Data supplied:
····················
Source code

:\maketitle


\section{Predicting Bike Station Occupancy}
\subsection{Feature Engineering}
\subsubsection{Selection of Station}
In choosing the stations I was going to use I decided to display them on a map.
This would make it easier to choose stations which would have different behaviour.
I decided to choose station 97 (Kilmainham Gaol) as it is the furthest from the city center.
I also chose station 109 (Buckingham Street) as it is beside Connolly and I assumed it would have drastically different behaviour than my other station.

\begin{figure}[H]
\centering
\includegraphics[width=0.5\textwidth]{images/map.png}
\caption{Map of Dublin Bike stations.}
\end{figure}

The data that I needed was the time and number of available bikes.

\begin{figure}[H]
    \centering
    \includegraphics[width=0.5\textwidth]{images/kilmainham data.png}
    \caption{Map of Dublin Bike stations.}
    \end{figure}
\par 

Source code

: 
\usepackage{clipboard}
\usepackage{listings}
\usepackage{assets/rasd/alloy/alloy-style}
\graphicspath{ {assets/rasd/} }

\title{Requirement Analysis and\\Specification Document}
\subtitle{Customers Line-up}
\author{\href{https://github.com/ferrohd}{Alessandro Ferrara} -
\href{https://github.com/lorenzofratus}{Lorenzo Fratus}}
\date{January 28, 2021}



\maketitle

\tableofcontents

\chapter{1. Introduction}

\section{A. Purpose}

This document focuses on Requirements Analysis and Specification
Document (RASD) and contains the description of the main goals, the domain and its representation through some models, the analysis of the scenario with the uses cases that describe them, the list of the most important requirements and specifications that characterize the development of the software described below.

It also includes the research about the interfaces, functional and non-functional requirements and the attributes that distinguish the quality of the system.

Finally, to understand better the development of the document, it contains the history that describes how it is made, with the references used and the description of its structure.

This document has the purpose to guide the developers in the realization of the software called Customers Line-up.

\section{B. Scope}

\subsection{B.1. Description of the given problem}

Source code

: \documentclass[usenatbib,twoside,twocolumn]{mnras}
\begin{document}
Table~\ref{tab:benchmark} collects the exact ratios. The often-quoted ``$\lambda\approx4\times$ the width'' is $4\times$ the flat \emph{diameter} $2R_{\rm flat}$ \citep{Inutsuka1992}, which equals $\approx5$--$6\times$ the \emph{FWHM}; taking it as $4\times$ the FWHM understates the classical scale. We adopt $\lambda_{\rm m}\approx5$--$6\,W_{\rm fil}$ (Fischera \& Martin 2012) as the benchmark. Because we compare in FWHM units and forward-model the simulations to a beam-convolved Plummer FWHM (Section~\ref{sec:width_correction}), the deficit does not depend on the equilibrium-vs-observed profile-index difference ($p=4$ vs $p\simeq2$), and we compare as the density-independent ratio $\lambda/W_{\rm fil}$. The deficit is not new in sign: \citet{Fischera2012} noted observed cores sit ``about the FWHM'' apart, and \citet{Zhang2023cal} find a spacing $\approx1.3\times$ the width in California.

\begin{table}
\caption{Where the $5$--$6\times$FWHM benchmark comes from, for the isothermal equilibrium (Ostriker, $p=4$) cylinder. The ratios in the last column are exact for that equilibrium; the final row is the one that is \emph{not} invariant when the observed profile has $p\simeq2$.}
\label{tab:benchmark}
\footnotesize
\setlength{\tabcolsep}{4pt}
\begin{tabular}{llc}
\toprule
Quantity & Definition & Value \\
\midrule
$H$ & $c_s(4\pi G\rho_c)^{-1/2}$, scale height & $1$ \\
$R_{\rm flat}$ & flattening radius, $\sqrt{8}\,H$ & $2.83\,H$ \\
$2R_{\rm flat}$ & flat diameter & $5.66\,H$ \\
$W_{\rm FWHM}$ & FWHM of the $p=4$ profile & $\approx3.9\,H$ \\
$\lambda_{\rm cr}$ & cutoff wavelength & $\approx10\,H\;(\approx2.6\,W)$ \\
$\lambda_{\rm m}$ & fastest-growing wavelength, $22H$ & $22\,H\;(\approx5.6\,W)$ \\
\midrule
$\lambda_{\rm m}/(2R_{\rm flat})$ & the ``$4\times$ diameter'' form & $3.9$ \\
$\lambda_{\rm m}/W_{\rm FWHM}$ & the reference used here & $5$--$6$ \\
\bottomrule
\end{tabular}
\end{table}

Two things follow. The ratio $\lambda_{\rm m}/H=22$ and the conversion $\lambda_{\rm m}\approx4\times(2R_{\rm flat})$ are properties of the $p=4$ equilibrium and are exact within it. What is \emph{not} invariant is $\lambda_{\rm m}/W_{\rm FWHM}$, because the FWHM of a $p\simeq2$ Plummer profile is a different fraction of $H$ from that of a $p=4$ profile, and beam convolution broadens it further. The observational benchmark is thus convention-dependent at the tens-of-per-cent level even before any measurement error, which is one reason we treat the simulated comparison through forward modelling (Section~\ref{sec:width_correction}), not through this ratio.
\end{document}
····················
Task item:
Copy out each line of the entries above that holds "also".

Answer section:
I also chose station 109 (Buckingham Street) as it is beside Connolly and I assumed it would have drastically different behaviour than my other station.
It also includes the research about the interfaces, functional and non-functional requirements and the attributes that distinguish the quality of the system.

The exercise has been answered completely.